Spanning trees of bounded degree in random geometric graphs
Michael Anastos, Sahar Diskin, Dawid Ignasiak, Lyuben Lichev, Yetong Sha
TL;DR
This paper addresses the problem of universality for containing all $n$-vertex trees with bounded maximum degree in the random geometric graph $G_d(n,r)$. It identifies a sharp threshold location $r_c(n,d,\Delta)= \frac{\sqrt{d}\log(\Delta-1)}{2\log n}$ and proves universality for $r \ge (1+\varepsilon) r_c$ while non-universality holds for $r \le (1-\varepsilon) r_c$ for suitable $\varepsilon$ (e.g., $\varepsilon = \frac{100 d\log (\Delta \log n)}{\log n}$). The method is algorithmic, relying on a tree-decomposition lemma to partition trees into subtrees and a controlled embedding in a tessellated unit cube with anchors and layered structures, complemented by probabilistic concentration to guarantee point availability.
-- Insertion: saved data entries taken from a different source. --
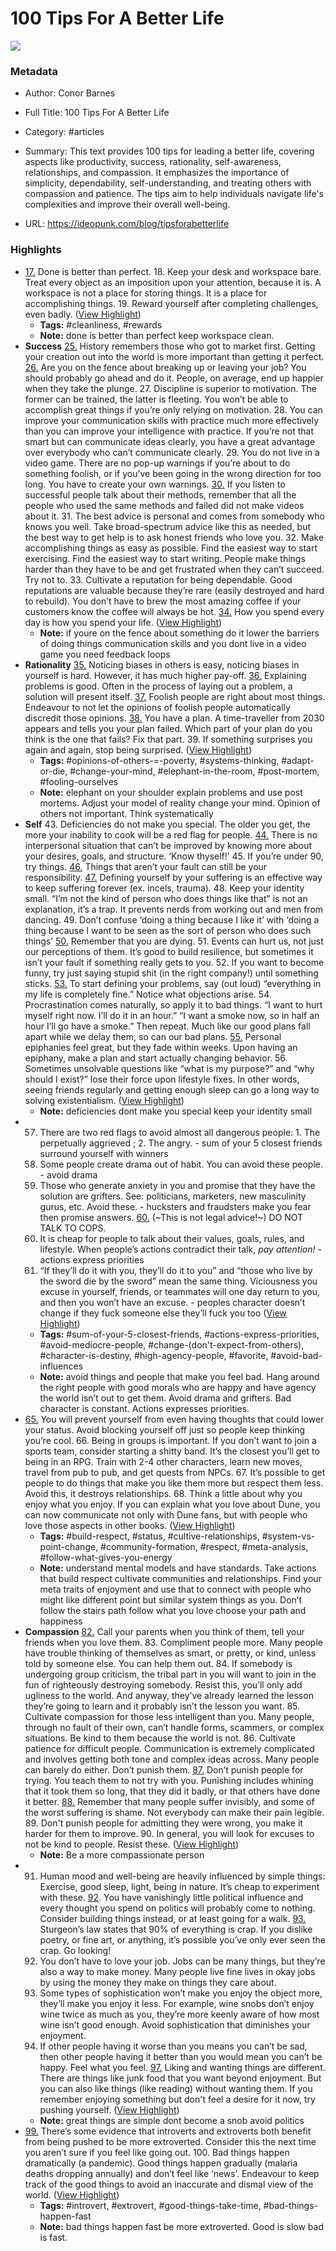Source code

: # 100 Tips For A Better Life

![](http://www.artnet.com/WebServices/images/ll00762lldjkYGFgFaECfDrCWvaHBOc4uYC/nobuyoshi-araki-flowers.jpg)

### Metadata

- Author: Conor Barnes
- Full Title: 100 Tips For A Better Life
- Category: #articles

- Summary: This text provides 100 tips for leading a better life, covering aspects like productivity, success, rationality, self-awareness, relationships, and compassion. It emphasizes the importance of simplicity, dependability, self-understanding, and treating others with compassion and patience. The tips aim to help individuals navigate life's complexities and improve their overall well-being. 

- URL: https://ideopunk.com/blog/tipsforabetterlife

### Highlights

- [17.](https://jessegalef.com/2020/08/09/a-pretty-good-mathematical-model-of-perfectionism/) Done is better than perfect.
  18. Keep your desk and workspace bare. Treat every object as an imposition upon your attention, because it is. A workspace is not a place for storing things. It is a place for accomplishing things.
  19. Reward yourself after completing challenges, even badly. ([View Highlight](https://read.readwise.io/read/01hxexw4tqzvwtqgpa8mn5zc1g))
    - **Tags:** #cleanliness, #rewards
    - **Note:** done is better than perfect keep workspace clean.
- **Success**
  [25.](https://thehistoryoftheweb.com/the-origin-of-the-img-tag/#:~:text=The%20img%20tag%20was%20included,hard%20to%20change%20its%20implementation.) History remembers those who got to market first. Getting your creation out into the world is more important than getting it perfect.
  [26.](https://80000hours.org/2018/08/randomised-experiment-if-youre-really-unsure-whether-to-quit-your-job-or-break-up-you-really-probably-should/) Are you on the fence about breaking up or leaving your job? You should probably go ahead and do it. People, on average, end up happier when they take the plunge.
  27. Discipline is superior to motivation. The former can be trained, the latter is fleeting. You won’t be able to accomplish great things if you’re only relying on motivation.
  28. You can improve your communication skills with practice much more effectively than you can improve your intelligence with practice. If you’re not that smart but can communicate ideas clearly, you have a great advantage over everybody who can’t communicate clearly.
  29. You do not live in a video game. There are no pop-up warnings if you’re about to do something foolish, or if you’ve been going in the wrong direction for too long. You have to create your own warnings.
  [30.](https://en.wikipedia.org/wiki/Survivorship_bias) If you listen to successful people talk about their methods, remember that all the people who used the same methods and failed did not make videos about it.
  31. The best advice is personal and comes from somebody who knows you well. Take broad-spectrum advice like this as needed, but the best way to get help is to ask honest friends who love you.
  32. Make accomplishing things as easy as possible. Find the easiest way to start exercising. Find the easiest way to start writing. People make things harder than they have to be and get frustrated when they can’t succeed. Try not to.
  33. Cultivate a reputation for being dependable. Good reputations are valuable because they’re rare (easily destroyed and hard to rebuild). You don’t have to brew the most amazing coffee if your customers know the coffee will always be hot.
  [34.](https://www.brainpickings.org/2013/06/07/annie-dillard-the-writing-life-1/) How you spend every day is how you spend your life. ([View Highlight](https://read.readwise.io/read/01hxexmrwnzrk6wxfea9tfe9mj))
    - **Note:** if youre on the fence about something do it lower the barriers of doing things communication skills and you dont live in a video game you need feedback loops
- **Rationality**
  [35.](https://www.goodreads.com/quotes/497611-science-is-a-way-of-trying-not-to-fool-yourself) Noticing biases in others is easy, noticing biases in yourself is hard. However, it has much higher pay-off.
  [36.](https://en.wikipedia.org/wiki/Rubber_duck_debugging) Explaining problems is good. Often in the process of laying out a problem, a solution will present itself.
  [37.](https://www.lesswrong.com/posts/qNZM3EGoE5ZeMdCRt/reversed-stupidity-is-not-intelligence) Foolish people are right about most things. Endeavour to not let the opinions of foolish people automatically discredit those opinions.
  [38.](https://www.lesswrong.com/posts/N47M3JiHveHfwdbFg/hammertime-day-10-murphyjitsu) You have a plan. A time-traveller from 2030 appears and tells you your plan failed. Which part of your plan do you think is the one that fails? Fix that part.
  39. If something surprises you again and again, stop being surprised. ([View Highlight](https://read.readwise.io/read/01hxey5dsek0xxya2fye5hbbgy))
    - **Tags:** #opinions-of-others-=-poverty, #systems-thinking, #adapt-or-die, #change-your-mind, #elephant-in-the-room, #post-mortem, #fooling-ourselves
    - **Note:** elephant on your shoulder explain problems and use post mortems. Adjust your model of reality change your mind. Opinion of others not important. Think systematically
- **Self**
  43. Deficiencies do not make you special. The older you get, the more your inability to cook will be a red flag for people.
  [44.](https://en.wikipedia.org/wiki/Know_thyself) There is no interpersonal situation that can’t be improved by knowing more about your desires, goals, and structure. ‘Know thyself!’
  45. If you’re under 90, try things.
  [46.](https://www.theamericanconservative.com/dreher/on-white-people-acting-white/) Things that aren’t your fault can still be your responsibility.
  [47.](https://putanumonit.com/2020/09/12/against-victimhood/) Defining yourself by your suffering is an effective way to keep suffering forever (ex. incels, trauma).
  48. Keep your identity small. “I’m not the kind of person who does things like that” is not an explanation, it’s a trap. It prevents nerds from working out and men from dancing.
  49. Don’t confuse ‘doing a thing because I like it’ with ‘doing a thing because I want to be seen as the sort of person who does such things’
  [50.](https://www.goodreads.com/quotes/7457932-death-hangs-over-thee-while-thou-livest-while-it-is) Remember that you are dying.
  51. Events can hurt us, not just our perceptions of them. It’s good to build resilience, but sometimes it isn’t your fault if something really gets to you.
  52. If you want to become funny, try just saying stupid shit (in the right company!) until something sticks.
  [53.](https://twitter.com/QiaochuYuan/status/1276515256504774656) To start defining your problems, say (out loud) “everything in my life is completely fine.” Notice what objections arise.
  54. Procrastination comes naturally, so apply it to bad things. “I want to hurt myself right now. I’ll do it in an hour.” “I want a smoke now, so in half an hour I’ll go have a smoke.” Then repeat. Much like our good plans fall apart while we delay them, so can our bad plans.
  [55.](https://www.sensophy.com/why-epiphanies-dont-work/) Personal epiphanies feel great, but they fade within weeks. Upon having an epiphany, make a plan and start actually changing behavior.
  56. Sometimes unsolvable questions like “what is my purpose?” and “why should I exist?” lose their force upon lifestyle fixes. In other words, seeing friends regularly and getting enough sleep can go a long way to solving existentialism. ([View Highlight](https://read.readwise.io/read/01hxfnvsdxavk698y57b0p3grw))
    - **Note:** deficiencies dont make you special keep your identity small
- 57. There are two red flags to avoid almost all dangerous people: 1. The perpetually aggrieved ; 2. The angry. - sum of your 5 closest friends surround yourself with winners
  58. Some people create drama out of habit. You can avoid these people. - avoid drama
  59. Those who generate anxiety in you and promise that they have the solution are grifters. See: politicians, marketers, new masculinity gurus, etc. Avoid these. - hucksters and fraudsters make you fear then promise answers.
  [60.](https://www.youtube.com/watch?v=d-7o9xYp7eE) (~This is not legal advice!~)
  DO NOT TALK TO COPS.
  61. It is cheap for people to talk about their values, goals, rules, and lifestyle. When people’s actions contradict their talk, *pay attention!* - actions express priorities
  62. “If they’ll do it with you, they’ll do it to you” and “those who live by the sword die by the sword” mean the same thing. Viciousness you excuse in yourself, friends, or teammates will one day return to you, and then you won’t have an excuse. - peoples character doesn’t change if they fuck someone else they’ll fuck you too ([View Highlight](https://read.readwise.io/read/01hxfp0h9kxm3k37ac9tp670n5))
    - **Tags:** #sum-of-your-5-closest-friends, #actions-express-priorities, #avoid-mediocre-people, #change-(don't-expect-from-others), #character-is-destiny, #high-agency-people, #favorite, #avoid-bad-influences
    - **Note:** avoid things and people that make you feel bad. Hang around the right people with good morals who are happy and have agency the world isn’t out to get them. Avoid drama and grifters. Bad character is constant. Actions expresses priorities.
- [65.](https://putanumonit.com/2020/02/27/seeing-the-smoke/) You will prevent yourself from even having thoughts that could lower your status. Avoid blocking yourself off just so people keep thinking you’re cool.
  66. Being in groups is important. If you don’t want to join a sports team, consider starting a shitty band. It’s the closest you’ll get to being in an RPG. Train with 2-4 other characters, learn new moves, travel from pub to pub, and get quests from NPCs.
  67. It’s possible to get people to do things that make you like them more but respect them less. Avoid this, it destroys relationships.
  68. Think a little about why you enjoy what you enjoy. If you can explain what you love about Dune, you can now communicate not only with Dune fans, but with people who love those aspects in other books. ([View Highlight](https://read.readwise.io/read/01hxfp4yscvt2y0zx7rmxmer8s))
    - **Tags:** #build-respect, #status, #cultive-relationships, #system-vs-point-change, #community-formation, #respect, #meta-analysis, #follow-what-gives-you-energy
    - **Note:** understand mental models and have standards. Take actions that build respect cultivate communities and relationships. Find your meta traits of enjoyment and use that to connect with people who might like different point but similar system things as you.
      Don’t follow the stairs path follow what you love choose your path and happiness
- **Compassion**
  [82.](https://www.youtube.com/watch?v=pAtGGZjVRdo) Call your parents when you think of them, tell your friends when you love them.
  83. Compliment people more. Many people have trouble thinking of themselves as smart, or pretty, or kind, unless told by someone else. You can help them out.
  84. If somebody is undergoing group criticism, the tribal part in you will want to join in the fun of righteously destroying somebody. Resist this, you’ll only add ugliness to the world. And anyway, they’ve already learned the lesson they’re going to learn and it probably isn’t the lesson you want.
  85. Cultivate compassion for those less intelligent than you. Many people, through no fault of their own, can’t handle forms, scammers, or complex situations. Be kind to them because the world is not.
  86. Cultivate patience for difficult people. Communication is extremely complicated and involves getting both tone and complex ideas across. Many people can barely do either. Don’t punish them.
  [87.](https://www.youtube.com/watch?v=17fRzsbcME0) Don’t punish people for trying. You teach them to not try with you. Punishing includes whining that it took them so long, that they did it badly, or that others have done it better.
  [88.](https://www.goodreads.com/quotes/222576-we-are-as-forlorn-as-children-lost-in-the-wood) Remember that many people suffer invisibly, and some of the worst suffering is shame. Not everybody can make their pain legible.
  89. Don't punish people for admitting they were wrong, you make it harder for them to improve.
  90. In general, you will look for excuses to not be kind to people. Resist these. ([View Highlight](https://read.readwise.io/read/01hxfp9hk3v6peb7jffda83k2j))
    - **Note:** Be a more compassionate person
- 91. Human mood and well-being are heavily influenced by simple things: Exercise, good sleep, light, being in nature. It’s cheap to experiment with these.
  [92](http://studiahumana.com/pliki/wydania/In%20Praise%20of%20Passivity.pdf). You have vanishingly little political influence and every thought you spend on politics will probably come to nothing. Consider building things instead, or at least going for a walk.
  [93.](https://en.wikipedia.org/wiki/Sturgeon%27s_law#) Sturgeon’s law states that 90% of everything is crap. If you dislike poetry, or fine art, or anything, it’s possible you’ve only ever seen the crap. Go looking!
  94. You don’t have to love your job. Jobs can be many things, but they’re also a way to make money. Many people live fine lives in okay jobs by using the money they make on things they care about.
  95. Some types of sophistication won’t make you enjoy the object more, they’ll make you enjoy it less. For example, wine snobs don’t enjoy wine twice as much as you, they’re more keenly aware of how most wine isn’t good enough. Avoid sophistication that diminishes your enjoyment.
  96. If other people having it worse than you means you can’t be sad, then other people having it better than you would mean you can’t be happy. Feel what you feel.
  [97.](https://www.lesswrong.com/posts/HmfxSWnqnK265GEFM/are-wireheads-happy) Liking and wanting things are different. There are things like junk food that you want beyond enjoyment. But you can also like things (like reading) without wanting them. If you remember enjoying something but don't feel a desire for it now, try pushing yourself. ([View Highlight](https://read.readwise.io/read/01hxfpdp0y1g7nvq1g22v4znja))
    - **Note:** great things are simple dont become a snob avoid politics
- [99.](https://psycnet.apa.org/record/2019-43492-001) There’s some evidence that introverts and extroverts both benefit from being pushed to be more extroverted. Consider this the next time you aren’t sure if you feel like going out.
  100. Bad things happen dramatically (a pandemic). Good things happen gradually (malaria deaths dropping annually) and don’t feel like ‘news’. Endeavour to keep track of the good things to avoid an inaccurate and dismal view of the world. ([View Highlight](https://read.readwise.io/read/01hxfpcxktjb1ejcy31184d30f))
    - **Tags:** #introvert, #extrovert, #good-things-take-time, #bad-things-happen-fast
    - **Note:** bad things happen fast be more extroverted. Good is slow bad is fast.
The results extend Montgomery’s binomial-threshold universality to the geometric setting and adapt to graphs with bounded genus or tree-width, contributing a geometry-aware universality framework and raising open questions on hitting times and almost-all-tree thresholds.
Abstract
We determine the sharp threshold for the containment of all $n$-vertex trees of bounded degree in random geometric graphs with $n$ vertices. This provides a geometric counterpart of Montgomery's threshold result for binomial random graphs, and confirms a conjecture of Espuny Díaz, Lichev, Mitsche, and Wesolek. Our proof is algorithmic and adapts to other families of graphs, in particular graphs with bounded genus or tree-width.